Hace más de dos semanas que salimos a la calle lo estrictamente necesario. Si nos escapamos del encierro, es rápido, en solitario, como entre sombras, como escondiéndonos. Con la gente que encontramos en el camino compartimos miradas de comprensión y también de cierta conmiseración. Vivimos sin saber exactamente esto cuándo se acaba, o a dónde lleva, o en que momento saldremos al hueco central del laberinto: ese sitio donde hay aire, sol, libertad. Y se habla de la “sana distancia”. Del distanciamiento social. De entre uno y dos metros de lejanía que tenemos que tener con el otro para evitar contagios de cualquier lado. O suspicacias. O para domar el miedo.
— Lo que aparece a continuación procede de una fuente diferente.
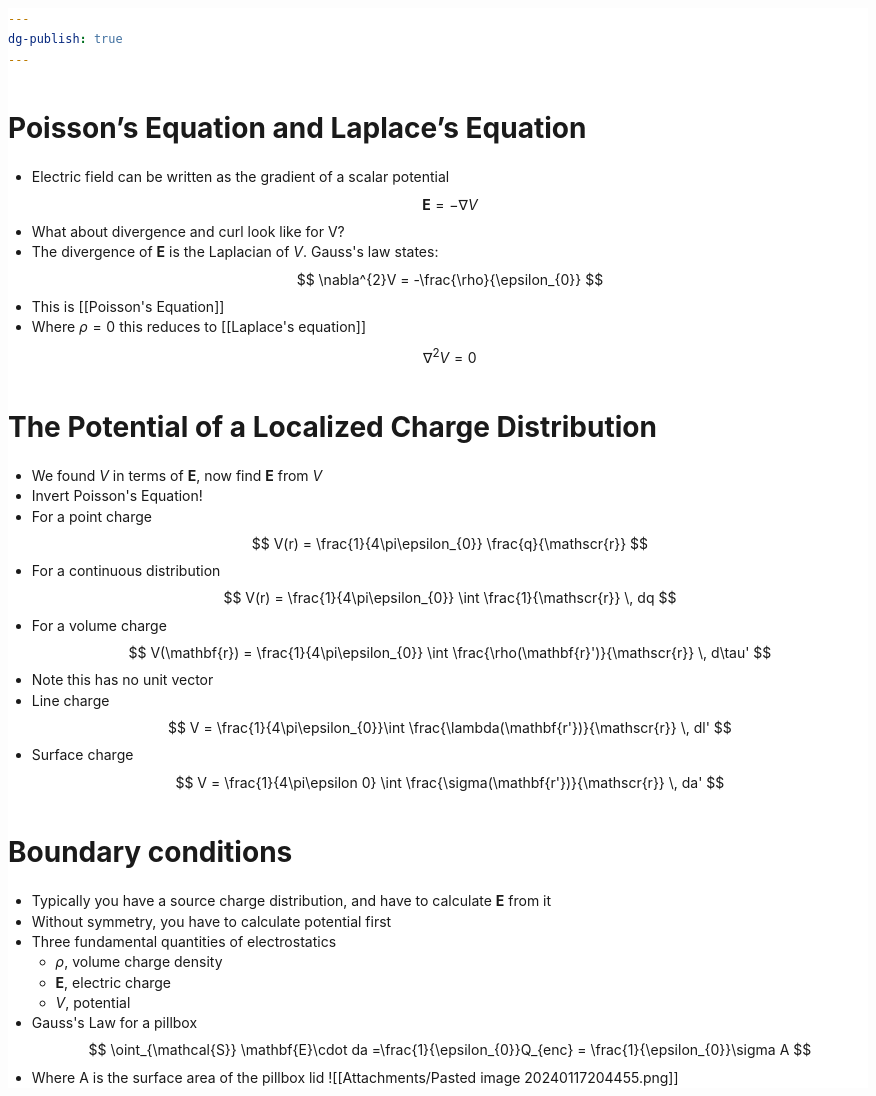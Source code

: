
 ```yaml
---
dg-publish: true
---
```

# Poisson’s Equation and Laplace’s Equation
- Electric field can be written as the gradient of a scalar potential
$$
\mathbf{E} = -\nabla V
$$
- What about divergence and curl look like for V?
- The divergence of $\mathbf{E}$ is the Laplacian of $V$. Gauss's law states:
$$
\nabla^{2}V = -\frac{\rho}{\epsilon_{0}}
$$
- This is [[Poisson's Equation]]
- Where $\rho=0$ this reduces to [[Laplace's equation]]
$$
\nabla^{2}V= 0
$$
# The Potential of a Localized Charge Distribution
- We found $V$ in terms of $\mathbf{E}$, now find $\mathbf{E}$ from $V$
- Invert Poisson's Equation!
- For a point charge 
$$
V(r) = \frac{1}{4\pi\epsilon_{0}} \frac{q}{\mathscr{r}}
$$
- For a continuous distribution
$$
V(r) = \frac{1}{4\pi\epsilon_{0}} \int \frac{1}{\mathscr{r}} \, dq
$$
- For a volume charge
$$
V(\mathbf{r}) = \frac{1}{4\pi\epsilon_{0}} \int \frac{\rho(\mathbf{r}')}{\mathscr{r}} \, d\tau' 
$$
- Note this has no unit vector
- Line charge 
$$
	V = \frac{1}{4\pi\epsilon_{0}}\int \frac{\lambda(\mathbf{r'})}{\mathscr{r}} \, dl'
$$
- Surface charge
$$
V = \frac{1}{4\pi\epsilon 0} \int \frac{\sigma(\mathbf{r'})}{\mathscr{r}} \, da'
$$
# Boundary conditions
- Typically you have a source charge distribution, and have to calculate $\mathbf{E}$ from it
- Without symmetry, you have to calculate potential first
- Three fundamental quantities of electrostatics
	- $\rho$, volume charge density 
	- $\mathbf{E}$, electric charge 
	- $V$, potential
- Gauss's Law for a pillbox
$$
\oint_{\mathcal{S}} \mathbf{E}\cdot da =\frac{1}{\epsilon_{0}}Q_{enc} = \frac{1}{\epsilon_{0}}\sigma A
$$
- Where A is the surface area of the pillbox lid
![[Attachments/Pasted image 20240117204455.png]]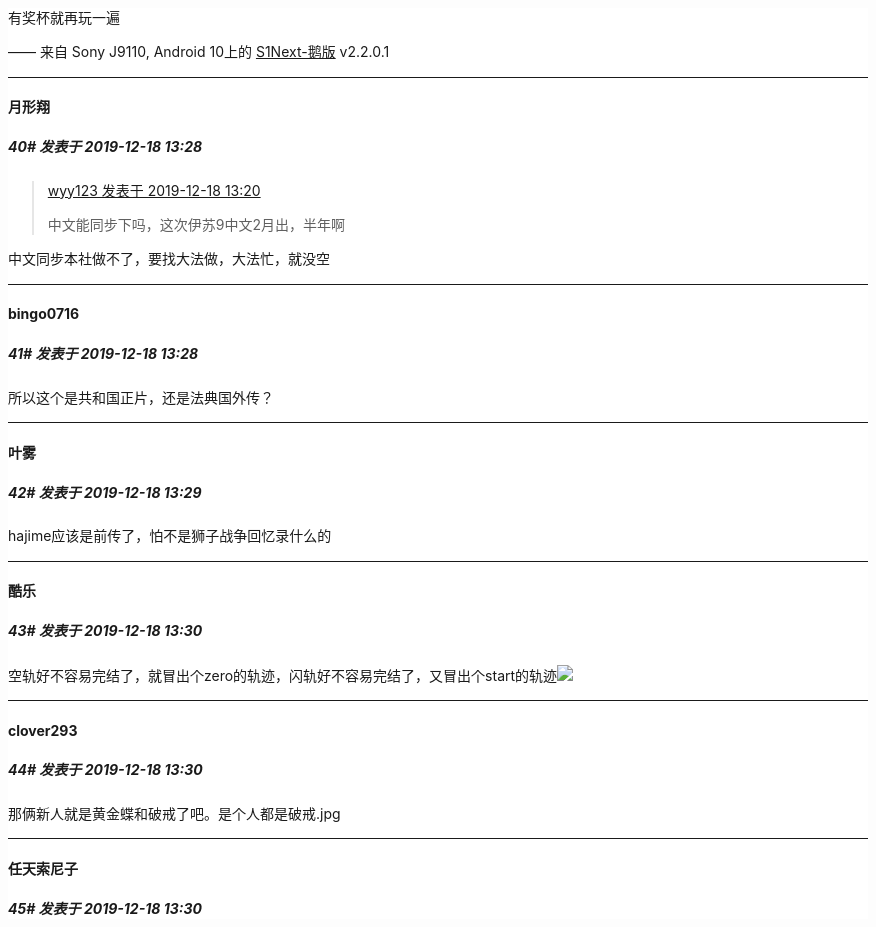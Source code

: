 
有奖杯就再玩一遍

—— 来自 Sony J9110, Android 10上的 [S1Next-鹅版](https://github.com/ykrank/S1-Next/releases) v2.2.0.1


-----

####  月形翔  
##### 40#       发表于 2019-12-18 13:28


<blockquote><a href="httphttps://bbs.saraba1st.com/2b/forum.php?mod=redirect&amp;goto=findpost&amp;pid=45903813&amp;ptid=1903775" target="_blank">wyy123 发表于 2019-12-18 13:20</a>

中文能同步下吗，这次伊苏9中文2月出，半年啊</blockquote>
中文同步本社做不了，要找大法做，大法忙，就没空


-----

####  bingo0716  
##### 41#       发表于 2019-12-18 13:28


所以这个是共和国正片，还是法典国外传？


-----

####  叶雾  
##### 42#       发表于 2019-12-18 13:29


hajime应该是前传了，怕不是狮子战争回忆录什么的


-----

####  酷乐  
##### 43#       发表于 2019-12-18 13:30


空轨好不容易完结了，就冒出个zero的轨迹，闪轨好不容易完结了，又冒出个start的轨迹<img src="https://static.saraba1st.com/image/smiley/face2017/067.png" referrerpolicy="no-referrer">


-----

####  clover293  
##### 44#       发表于 2019-12-18 13:30


那俩新人就是黄金蝶和破戒了吧。是个人都是破戒.jpg


-----

####  任天索尼子  
##### 45#       发表于 2019-12-18 13:30
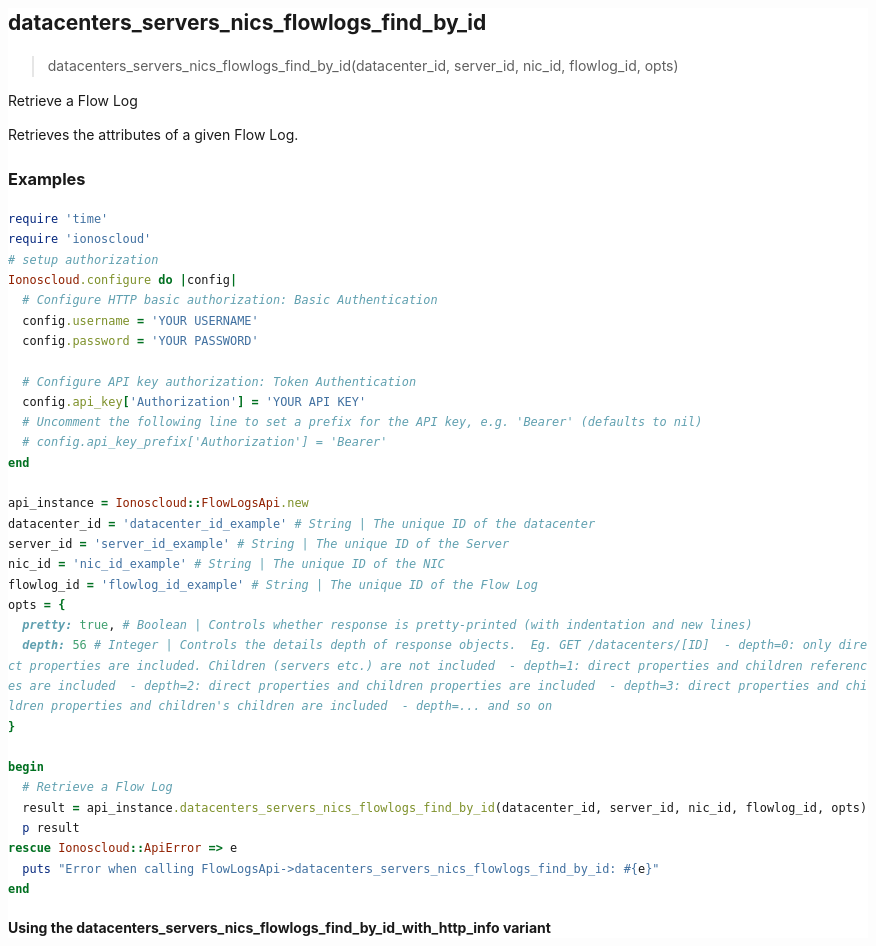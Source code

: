 
## datacenters_servers_nics_flowlogs_find_by_id

> <FlowLog> datacenters_servers_nics_flowlogs_find_by_id(datacenter_id, server_id, nic_id, flowlog_id, opts)

Retrieve a Flow Log

Retrieves the attributes of a given Flow Log.

### Examples

```ruby
require 'time'
require 'ionoscloud'
# setup authorization
Ionoscloud.configure do |config|
  # Configure HTTP basic authorization: Basic Authentication
  config.username = 'YOUR USERNAME'
  config.password = 'YOUR PASSWORD'

  # Configure API key authorization: Token Authentication
  config.api_key['Authorization'] = 'YOUR API KEY'
  # Uncomment the following line to set a prefix for the API key, e.g. 'Bearer' (defaults to nil)
  # config.api_key_prefix['Authorization'] = 'Bearer'
end

api_instance = Ionoscloud::FlowLogsApi.new
datacenter_id = 'datacenter_id_example' # String | The unique ID of the datacenter
server_id = 'server_id_example' # String | The unique ID of the Server
nic_id = 'nic_id_example' # String | The unique ID of the NIC
flowlog_id = 'flowlog_id_example' # String | The unique ID of the Flow Log
opts = {
  pretty: true, # Boolean | Controls whether response is pretty-printed (with indentation and new lines)
  depth: 56 # Integer | Controls the details depth of response objects.  Eg. GET /datacenters/[ID]  - depth=0: only direct properties are included. Children (servers etc.) are not included  - depth=1: direct properties and children references are included  - depth=2: direct properties and children properties are included  - depth=3: direct properties and children properties and children's children are included  - depth=... and so on
}

begin
  # Retrieve a Flow Log
  result = api_instance.datacenters_servers_nics_flowlogs_find_by_id(datacenter_id, server_id, nic_id, flowlog_id, opts)
  p result
rescue Ionoscloud::ApiError => e
  puts "Error when calling FlowLogsApi->datacenters_servers_nics_flowlogs_find_by_id: #{e}"
end
```

#### Using the datacenters_servers_nics_flowlogs_find_by_id_with_http_info variant
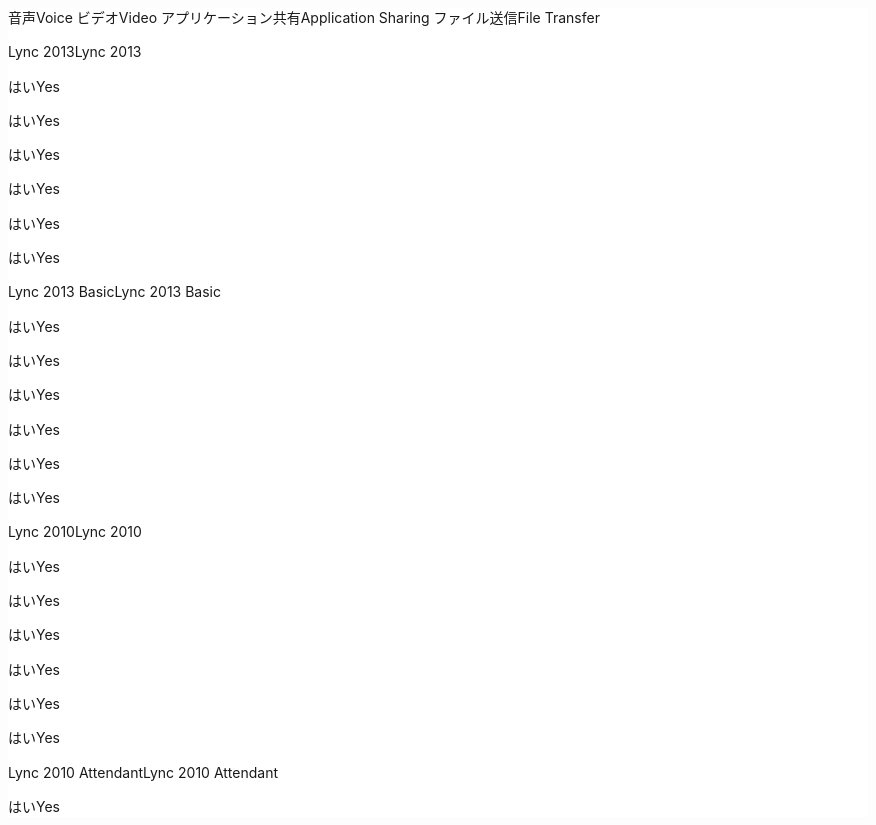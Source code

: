 <th><span data-ttu-id="8b6fc-192">音声</span><span class="sxs-lookup"><span data-stu-id="8b6fc-192">Voice</span></span></th>
<th><span data-ttu-id="8b6fc-193">ビデオ</span><span class="sxs-lookup"><span data-stu-id="8b6fc-193">Video</span></span></th>
<th><span data-ttu-id="8b6fc-194">アプリケーション共有</span><span class="sxs-lookup"><span data-stu-id="8b6fc-194">Application Sharing</span></span></th>
<th><span data-ttu-id="8b6fc-195">ファイル送信</span><span class="sxs-lookup"><span data-stu-id="8b6fc-195">File Transfer</span></span></th>
</tr>
</thead>
<tbody>
<tr class="odd">
<td><p><span data-ttu-id="8b6fc-196">Lync 2013</span><span class="sxs-lookup"><span data-stu-id="8b6fc-196">Lync 2013</span></span></p></td>
<td><p><span data-ttu-id="8b6fc-197">はい</span><span class="sxs-lookup"><span data-stu-id="8b6fc-197">Yes</span></span></p></td>
<td><p><span data-ttu-id="8b6fc-198">はい</span><span class="sxs-lookup"><span data-stu-id="8b6fc-198">Yes</span></span></p></td>
<td><p><span data-ttu-id="8b6fc-199">はい</span><span class="sxs-lookup"><span data-stu-id="8b6fc-199">Yes</span></span></p></td>
<td><p><span data-ttu-id="8b6fc-200">はい</span><span class="sxs-lookup"><span data-stu-id="8b6fc-200">Yes</span></span></p></td>
<td><p><span data-ttu-id="8b6fc-201">はい</span><span class="sxs-lookup"><span data-stu-id="8b6fc-201">Yes</span></span></p></td>
<td><p><span data-ttu-id="8b6fc-202">はい</span><span class="sxs-lookup"><span data-stu-id="8b6fc-202">Yes</span></span></p></td>
</tr>
<tr class="even">
<td><p><span data-ttu-id="8b6fc-203">Lync 2013 Basic</span><span class="sxs-lookup"><span data-stu-id="8b6fc-203">Lync 2013 Basic</span></span></p></td>
<td><p><span data-ttu-id="8b6fc-204">はい</span><span class="sxs-lookup"><span data-stu-id="8b6fc-204">Yes</span></span></p></td>
<td><p><span data-ttu-id="8b6fc-205">はい</span><span class="sxs-lookup"><span data-stu-id="8b6fc-205">Yes</span></span></p></td>
<td><p><span data-ttu-id="8b6fc-206">はい</span><span class="sxs-lookup"><span data-stu-id="8b6fc-206">Yes</span></span></p></td>
<td><p><span data-ttu-id="8b6fc-207">はい</span><span class="sxs-lookup"><span data-stu-id="8b6fc-207">Yes</span></span></p></td>
<td><p><span data-ttu-id="8b6fc-208">はい</span><span class="sxs-lookup"><span data-stu-id="8b6fc-208">Yes</span></span></p></td>
<td><p><span data-ttu-id="8b6fc-209">はい</span><span class="sxs-lookup"><span data-stu-id="8b6fc-209">Yes</span></span></p></td>
</tr>
<tr class="odd">
<td><p><span data-ttu-id="8b6fc-210">Lync 2010</span><span class="sxs-lookup"><span data-stu-id="8b6fc-210">Lync 2010</span></span></p></td>
<td><p><span data-ttu-id="8b6fc-211">はい</span><span class="sxs-lookup"><span data-stu-id="8b6fc-211">Yes</span></span></p></td>
<td><p><span data-ttu-id="8b6fc-212">はい</span><span class="sxs-lookup"><span data-stu-id="8b6fc-212">Yes</span></span></p></td>
<td><p><span data-ttu-id="8b6fc-213">はい</span><span class="sxs-lookup"><span data-stu-id="8b6fc-213">Yes</span></span></p></td>
<td><p><span data-ttu-id="8b6fc-214">はい</span><span class="sxs-lookup"><span data-stu-id="8b6fc-214">Yes</span></span></p></td>
<td><p><span data-ttu-id="8b6fc-215">はい</span><span class="sxs-lookup"><span data-stu-id="8b6fc-215">Yes</span></span></p></td>
<td><p><span data-ttu-id="8b6fc-216">はい</span><span class="sxs-lookup"><span data-stu-id="8b6fc-216">Yes</span></span></p></td>
</tr>
<tr class="even">
<td><p><span data-ttu-id="8b6fc-217">Lync 2010 Attendant</span><span class="sxs-lookup"><span data-stu-id="8b6fc-217">Lync 2010 Attendant</span></span></p></td>
<td><p><span data-ttu-id="8b6fc-218">はい</span><span class="sxs-lookup"><span data-stu-id="8b6fc-218">Yes</span></span></p></td>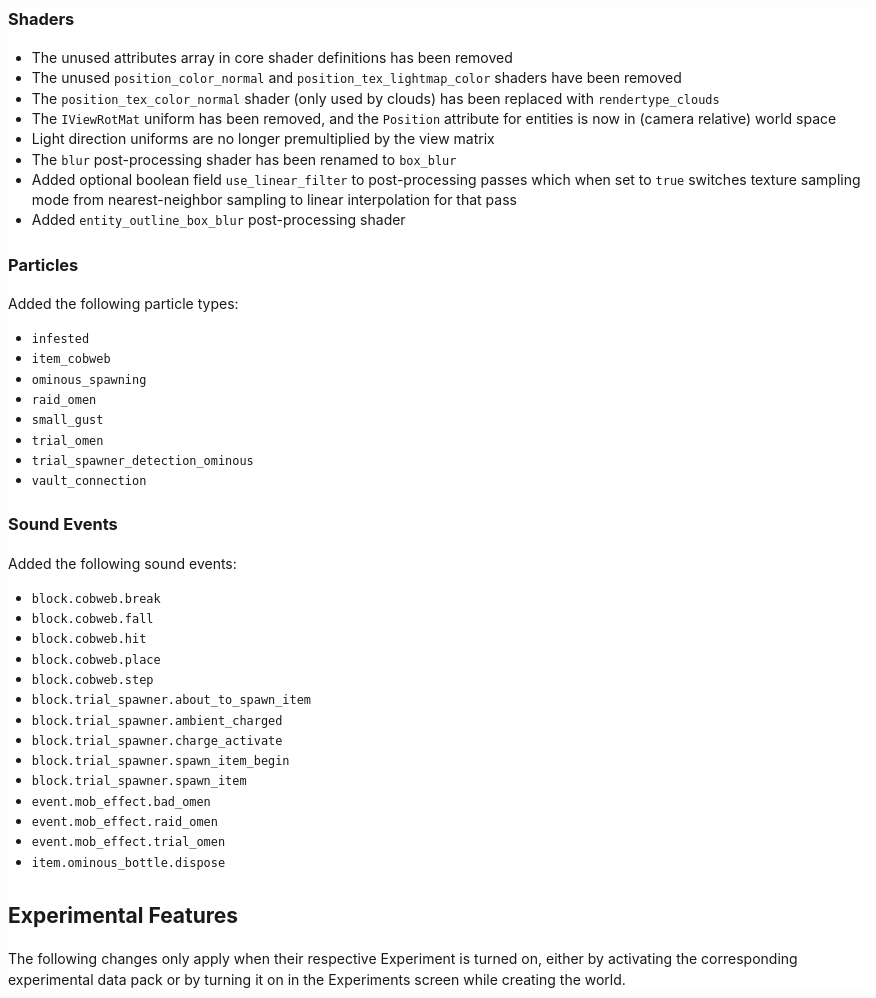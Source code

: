 ### Shaders

-   The unused attributes array in core shader definitions has been removed
-   The unused `position_color_normal` and `position_tex_lightmap_color` shaders have been removed
-   The `position_tex_color_normal` shader (only used by clouds) has been replaced with `rendertype_clouds`
-   The `IViewRotMat` uniform has been removed, and the `Position` attribute for entities is now in (camera relative) world space
-   Light direction uniforms are no longer premultiplied by the view matrix
-   The `blur` post-processing shader has been renamed to `box_blur`
-   Added optional boolean field `use_linear_filter` to post-processing passes which when set to `true` switches texture sampling mode from nearest-neighbor sampling to linear interpolation for that pass
-   Added `entity_outline_box_blur` post-processing shader

### Particles

Added the following particle types:

-   `infested`
-   `item_cobweb`
-   `ominous_spawning`
-   `raid_omen`
-   `small_gust`
-   `trial_omen`
-   `trial_spawner_detection_ominous`
-   `vault_connection`

### Sound Events

Added the following sound events:

-   `block.cobweb.break`
-   `block.cobweb.fall`
-   `block.cobweb.hit`
-   `block.cobweb.place`
-   `block.cobweb.step`
-   `block.trial_spawner.about_to_spawn_item`
-   `block.trial_spawner.ambient_charged`
-   `block.trial_spawner.charge_activate`
-   `block.trial_spawner.spawn_item_begin`
-   `block.trial_spawner.spawn_item`
-   `event.mob_effect.bad_omen`
-   `event.mob_effect.raid_omen`
-   `event.mob_effect.trial_omen`
-   `item.ominous_bottle.dispose`

## Experimental Features

The following changes only apply when their respective Experiment is turned on, either by activating the corresponding experimental data pack or by turning it on in the Experiments screen while creating the world.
Sin embargo, dentro de esta casa, hay otro universo sucediendo. Hay un niño de doscasitres años que se vive los días abrazado a nosotros, quizá leyendo lo que hay afuera sin entenderlo. Quiere sentarse en nuestras piernas para comer, abrazarnos mientras duerme, que le tomemos de la mano para subir y bajar las escaleras, que nos sentemos con él y contemos cuentos. Y así, de pronto, la distancia que tenemos cotidiana, se ha ido borrando. Nosotros que - privilegiados - tenemos trabajos, oficinas, agendas llenas, guardería para el pequeño, horas y horas de transporte a la semana, y altos niveles de estrés, estamos de pronto todos en casa. Nos dividimos las estancias, las tareas, las pantallas. Dejamos que las voces de los otros a veces entren en las teleconferencias de los unos. Contaminamos nuestra vida con una presencia penetrable, perceptible, cierta.
Y quizá un poco en reacción de lo que está afuera (lo que no vemos pero intuimos), nos abrazamos. O quizá lo que nos pasa es que simplemente estamos desquitando tanto tiempo perdido. Recuerdo haber leído alguna vez que cuando uno no duerme lo que necesita, el cuerpo le abre una cuenta de “debe” que sólo se salda durmiendo esas horas que uno dejó de lado. Algo así, me parece, pasa con los abrazos, con el toque, con la compañía.
Así que, agradecida, dejo que mi pequeño se encarame en mis piernas y hundo mi nariz en sus rizos olorosos a queso, chocolate o lo que fuera parte de su última comida. Esa es mi manera de conjurar a las otras distancias que me mantienen lejos de los otros abrazos que quisiera dar.